Each entry that follows is to be copied exactly, minus any pictures.

##### Data for the task

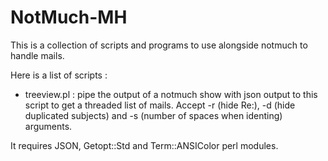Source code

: NotMuch-MH
=================

This is a collection of scripts and programs to use
alongside notmuch to handle mails.

Here is a list of scripts :
 - treeview.pl : pipe the output of a notmuch show
   with json output to this script to get a threaded
   list of mails. Accept -r (hide Re:), -d (hide
   duplicated subjects) and -s (number of spaces
   when identing) arguments.

It requires JSON, Getopt::Std and Term::ANSIColor
perl modules.

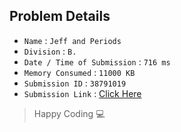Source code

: ## Problem Details 
 
- `Name`                      : `Jeff and Periods`
- `Division`                  : `B.`
- `Date / Time of Submission` : `716 ms`
- `Memory Consumed`           : `11000 KB`
- `Submission ID`             : `38791019`
- `Submission Link`           : [Click Here](http://codeforces.com/contest/352/submission/38791019)

> Happy Coding   :computer:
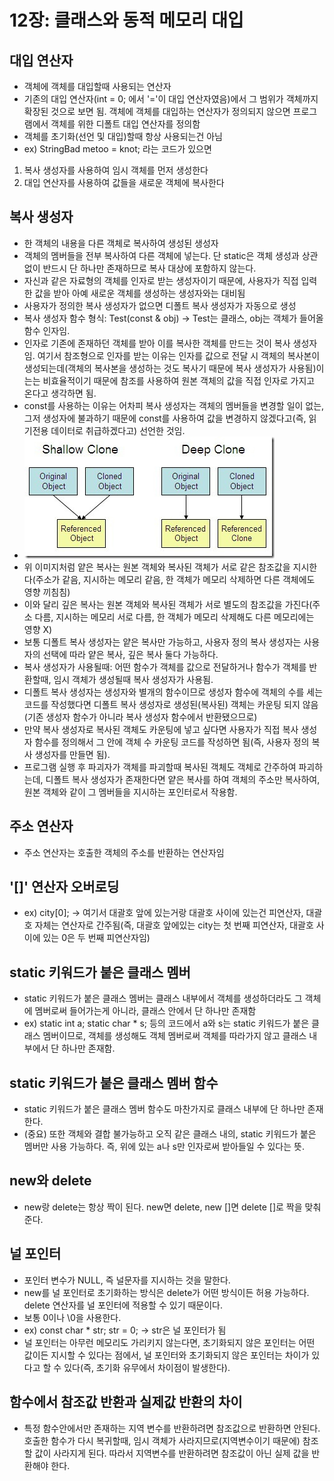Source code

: # 12장: 클래스와 동적 메모리 대입

## 대입 연산자 
- 객체에 객체를 대입할때 사용되는 연산자
- 기존의 대입 연산자(int = 0; 에서 '='이 대입 연산자였음)에서 그 범위가 객체까지 확장된 것으로 보면 됨. 객체에 객체를 대입하는 연산자가 정의되지 않으면 프로그램에서 객체를 위한 디폴트 대입 연산자를 정의함
- 객체를 초기화(선언 및 대입)할때 항상 사용되는건 아님
- ex) StringBad metoo = knot; 라는 코드가 있으면 
1. 복사 생성자를 사용하여 임시 객체를 먼저 생성한다
2. 대입 연산자를 사용하여 값들을 새로운 객체에 복사한다
   

## 복사 생성자
- 한 객체의 내용을 다른 객체로 복사하여 생성된 생성자
- 객체의 멤버들을 전부 복사하여 다른 객체에 넣는다. 단 static은 객체 생성과 상관없이 반드시 단 하나만 존재하므로 복사 대상에 포함하지 않는다.
- 자신과 같은 자료형의 객체를 인자로 받는 생성자이기 때문에, 사용자가 직접 입력한 값을 받아 아예 새로운 객체를 생성하는 생성자와는 대비됨
- 사용자가 정의한 복사 생성자가 없으면 디폴트 복사 생성자가 자동으로 생성
- 복사 생성자 함수 형식: Test(const & obj)  -> Test는 클래스, obj는 객체가 들어올 함수 인자임.
- 인자로 기존에 존재하던 객체를 받아 이를 복사한 객체를 만드는 것이 복사 생성자임. 여기서 참조형으로 인자를 받는 이유는 인자를 값으로 전달 시 객체의 복사본이 생성되는데(객체의 복사본을 생성하는 것도 복사기 때문에 복사 생성자가 사용됨)이는는 비효율적이기 때문에 참조를 사용하여 원본 객체의 값을 직접 인자로 가지고 온다고 생각하면 됨.
- const를 사용하는 이유는 어차피 복사 생성자는 객체의 멤버들을 변경할 일이 없는, 그저 생성자에 불과하기 때문에 const를 사용하여 값을 변경하지 않겠다고(즉, 읽기전용 데이터로 취급하겠다고) 선언한 것임.
- ![alt text](image.png)
- 위 이미지처럼 얕은 복사는 원본 객체와 복사된 객체가 서로 같은 참조값을 지시한다(주소가 같음, 지시하는 메모리 같음, 한 객체가 메모리 삭제하면 다른 객체에도 영향 끼침침)
- 이와 달리 깊은 복사는 원본 객체와 복사된 객체가 서로 별도의 참조값을 가진다(주소 다름, 지시하는 메모리 서로 다름, 한 객체가 메모리 삭제해도 다른 메모리에는 영향 X)
- 보통 디폴트 복사 생성자는 얕은 복사만 가능하고, 사용자 정의 복사 생성자는 사용자의 선택에 따라 얕은 복사, 깊은 복사 둘다 가능하다.
- 복사 생성자가 사용될때: 어떤 함수가 객체를 값으로 전달하거나 함수가 객체를 반환할때, 임시 객체가 생성될때 복사 생성자가 사용됨.
- 디폴트 복사 생성자는 생성자와 별개의 함수이므로 생성자 함수에 객체의 수를 세는 코드를 작성했다면 디폴트 복사 생성자로 생성된(복사된) 객체는 카운팅 되지 않음(기존 생성자 함수가 아니라 복사 생성자 함수에서 반환됐으므로)
- 만약 복사 생성자로 복사된 객체도 카운팅에 넣고 싶다면 사용자가 직접 복사 생성자 함수를 정의해서 그 안에 객체 수 카운팅 코드를 작성하면 됨(즉, 사용자 정의 복사 생성자를 만들면 됨).
- 프로그램 실행 후 파괴자가 객체를 파괴할때 복사된 객체도 객체로 간주하여 파괴하는데, 디폴트 복사 생성자가 존재한다면 얕은 복사를 하여 객체의 주소만 복사하여, 원본 객체와 같이 그 멤버들을 지시하는 포인터로서 작용함. 
## 주소 연산자
- 주소 연산자는 호출한 객체의 주소를 반환하는 연산자임

## '[]' 연산자 오버로딩
- ex) city[0]; -> 여기서 대괄호 앞에 있는거랑 대괄호 사이에 있는건 피연산자, 대괄호 자체는 연산자로 간주됨(즉, 대괄호 앞에있는 city는 첫 번째 피연산자, 대괄호 사이에 있는 0은 두 번째 피연산자임)

## static 키워드가 붙은 클래스 멤버
- static 키워드가 붙은 클래스 멤버는 클래스 내부에서 객체를 생성하더라도 그 객체에 멤버로써 들어가는게 아니라, 클래스 안에서 단 하나만 존재함
- ex) static int a; static char * s; 등의 코드에서 a와 s는 static 키워드가 붙은 클래스 멤버이므로, 객체를 생성해도 객체 멤버로써 객체를 따라가지 않고 클래스 내부에서 단 하나만 존재함. 
## static 키워드가 붙은 클래스 멤버 함수
- static 키워드가 붙은 클래스 멤버 함수도 마찬가지로 클래스 내부에 단 하나만 존재한다.
- (중요) 또한 객체와 결합 불가능하고 오직 같은 클래스 내의, static 키워드가 붙은 멤버만 사용 가능하다. 즉, 위에 있는 a나 s만 인자로써 받아들일 수 있다는 뜻.
## new와 delete
- new랑 delete는 항상 짝이 된다. new면 delete, new []면 delete []로 짝을 맞춰준다. 
## 널 포인터
- 포인터 변수가 NULL, 즉 널문자를 지시하는 것을 말한다.
- new를 널 포인터로 초기화하는 방식은 delete가 어떤 방식이든 허용 가능하다. delete 연산자를 널 포인터에 적용할 수 있기 때문이다.
- 보통 0이나 \0을 사용한다.
- ex) const char * str; 
      str = 0; -> str은 널 포인터가 됨
- 널 포인터는 아무런 메모리도 가리키지 않는다면, 초기화되지 않은 포인터는 어떤 값이든 지시할 수 있다는 점에서, 널 포인터와 초기화되지 않은 포인터는 차이가 있다고 할 수 있다(즉, 초기화 유무에서 차이점이 발생한다).
## 함수에서 참조값 반환과 실제값 반환의 차이
- 특정 함수안에서만 존재하는 지역 변수를 반환하려면 참조값으로 반환하면 안된다. 호출한 함수가 다시 복귀할때, 임시 객체가 사라지므로(지역변수이기 때문에) 참조할 값이 사라지게 된다. 따라서 지역변수를 반환하려면 참조값이 아닌 실제 값을 반환해야 한다.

##########

Written response
Source code

: NotMuch-MH
=================

This is a collection of scripts and programs to use
alongside notmuch to handle mails.

Here is a list of scripts :
 - treeview.pl : pipe the output of a notmuch show
   with json output to this script to get a threaded
   list of mails. Accept -r (hide Re:), -d (hide
   duplicated subjects) and -s (number of spaces
   when identing) arguments.

It requires JSON, Getopt::Std and Term::ANSIColor
perl modules.

Source code

: ## Problem Details 
 
- `Name`                      : `Jeff and Periods`
- `Division`                  : `B.`
- `Date / Time of Submission` : `716 ms`
- `Memory Consumed`           : `11000 KB`
- `Submission ID`             : `38791019`
- `Submission Link`           : [Click Here](http://codeforces.com/contest/352/submission/38791019)

> Happy Coding   :computer:
Source code

: # 12장: 클래스와 동적 메모리 대입

## 대입 연산자 
- 객체에 객체를 대입할때 사용되는 연산자
- 기존의 대입 연산자(int = 0; 에서 '='이 대입 연산자였음)에서 그 범위가 객체까지 확장된 것으로 보면 됨. 객체에 객체를 대입하는 연산자가 정의되지 않으면 프로그램에서 객체를 위한 디폴트 대입 연산자를 정의함
- 객체를 초기화(선언 및 대입)할때 항상 사용되는건 아님
- ex) StringBad metoo = knot; 라는 코드가 있으면 
1. 복사 생성자를 사용하여 임시 객체를 먼저 생성한다
2. 대입 연산자를 사용하여 값들을 새로운 객체에 복사한다
   

## 복사 생성자
- 한 객체의 내용을 다른 객체로 복사하여 생성된 생성자
- 객체의 멤버들을 전부 복사하여 다른 객체에 넣는다. 단 static은 객체 생성과 상관없이 반드시 단 하나만 존재하므로 복사 대상에 포함하지 않는다.
- 자신과 같은 자료형의 객체를 인자로 받는 생성자이기 때문에, 사용자가 직접 입력한 값을 받아 아예 새로운 객체를 생성하는 생성자와는 대비됨
- 사용자가 정의한 복사 생성자가 없으면 디폴트 복사 생성자가 자동으로 생성
- 복사 생성자 함수 형식: Test(const & obj)  -> Test는 클래스, obj는 객체가 들어올 함수 인자임.
- 인자로 기존에 존재하던 객체를 받아 이를 복사한 객체를 만드는 것이 복사 생성자임. 여기서 참조형으로 인자를 받는 이유는 인자를 값으로 전달 시 객체의 복사본이 생성되는데(객체의 복사본을 생성하는 것도 복사기 때문에 복사 생성자가 사용됨)이는는 비효율적이기 때문에 참조를 사용하여 원본 객체의 값을 직접 인자로 가지고 온다고 생각하면 됨.
- const를 사용하는 이유는 어차피 복사 생성자는 객체의 멤버들을 변경할 일이 없는, 그저 생성자에 불과하기 때문에 const를 사용하여 값을 변경하지 않겠다고(즉, 읽기전용 데이터로 취급하겠다고) 선언한 것임.
- ![alt text](image.png)
- 위 이미지처럼 얕은 복사는 원본 객체와 복사된 객체가 서로 같은 참조값을 지시한다(주소가 같음, 지시하는 메모리 같음, 한 객체가 메모리 삭제하면 다른 객체에도 영향 끼침침)
- 이와 달리 깊은 복사는 원본 객체와 복사된 객체가 서로 별도의 참조값을 가진다(주소 다름, 지시하는 메모리 서로 다름, 한 객체가 메모리 삭제해도 다른 메모리에는 영향 X)
- 보통 디폴트 복사 생성자는 얕은 복사만 가능하고, 사용자 정의 복사 생성자는 사용자의 선택에 따라 얕은 복사, 깊은 복사 둘다 가능하다.
- 복사 생성자가 사용될때: 어떤 함수가 객체를 값으로 전달하거나 함수가 객체를 반환할때, 임시 객체가 생성될때 복사 생성자가 사용됨.
- 디폴트 복사 생성자는 생성자와 별개의 함수이므로 생성자 함수에 객체의 수를 세는 코드를 작성했다면 디폴트 복사 생성자로 생성된(복사된) 객체는 카운팅 되지 않음(기존 생성자 함수가 아니라 복사 생성자 함수에서 반환됐으므로)
- 만약 복사 생성자로 복사된 객체도 카운팅에 넣고 싶다면 사용자가 직접 복사 생성자 함수를 정의해서 그 안에 객체 수 카운팅 코드를 작성하면 됨(즉, 사용자 정의 복사 생성자를 만들면 됨).
- 프로그램 실행 후 파괴자가 객체를 파괴할때 복사된 객체도 객체로 간주하여 파괴하는데, 디폴트 복사 생성자가 존재한다면 얕은 복사를 하여 객체의 주소만 복사하여, 원본 객체와 같이 그 멤버들을 지시하는 포인터로서 작용함. 
## 주소 연산자
- 주소 연산자는 호출한 객체의 주소를 반환하는 연산자임

## '[]' 연산자 오버로딩
- ex) city[0]; -> 여기서 대괄호 앞에 있는거랑 대괄호 사이에 있는건 피연산자, 대괄호 자체는 연산자로 간주됨(즉, 대괄호 앞에있는 city는 첫 번째 피연산자, 대괄호 사이에 있는 0은 두 번째 피연산자임)

## static 키워드가 붙은 클래스 멤버
- static 키워드가 붙은 클래스 멤버는 클래스 내부에서 객체를 생성하더라도 그 객체에 멤버로써 들어가는게 아니라, 클래스 안에서 단 하나만 존재함
- ex) static int a; static char * s; 등의 코드에서 a와 s는 static 키워드가 붙은 클래스 멤버이므로, 객체를 생성해도 객체 멤버로써 객체를 따라가지 않고 클래스 내부에서 단 하나만 존재함. 
## static 키워드가 붙은 클래스 멤버 함수
- static 키워드가 붙은 클래스 멤버 함수도 마찬가지로 클래스 내부에 단 하나만 존재한다.
- (중요) 또한 객체와 결합 불가능하고 오직 같은 클래스 내의, static 키워드가 붙은 멤버만 사용 가능하다. 즉, 위에 있는 a나 s만 인자로써 받아들일 수 있다는 뜻.
## new와 delete
- new랑 delete는 항상 짝이 된다. new면 delete, new []면 delete []로 짝을 맞춰준다. 
## 널 포인터
- 포인터 변수가 NULL, 즉 널문자를 지시하는 것을 말한다.
- new를 널 포인터로 초기화하는 방식은 delete가 어떤 방식이든 허용 가능하다. delete 연산자를 널 포인터에 적용할 수 있기 때문이다.
- 보통 0이나 \0을 사용한다.
- ex) const char * str; 
      str = 0; -> str은 널 포인터가 됨
- 널 포인터는 아무런 메모리도 가리키지 않는다면, 초기화되지 않은 포인터는 어떤 값이든 지시할 수 있다는 점에서, 널 포인터와 초기화되지 않은 포인터는 차이가 있다고 할 수 있다(즉, 초기화 유무에서 차이점이 발생한다).
## 함수에서 참조값 반환과 실제값 반환의 차이
- 특정 함수안에서만 존재하는 지역 변수를 반환하려면 참조값으로 반환하면 안된다. 호출한 함수가 다시 복귀할때, 임시 객체가 사라지므로(지역변수이기 때문에) 참조할 값이 사라지게 된다. 따라서 지역변수를 반환하려면 참조값이 아닌 실제 값을 반환해야 한다.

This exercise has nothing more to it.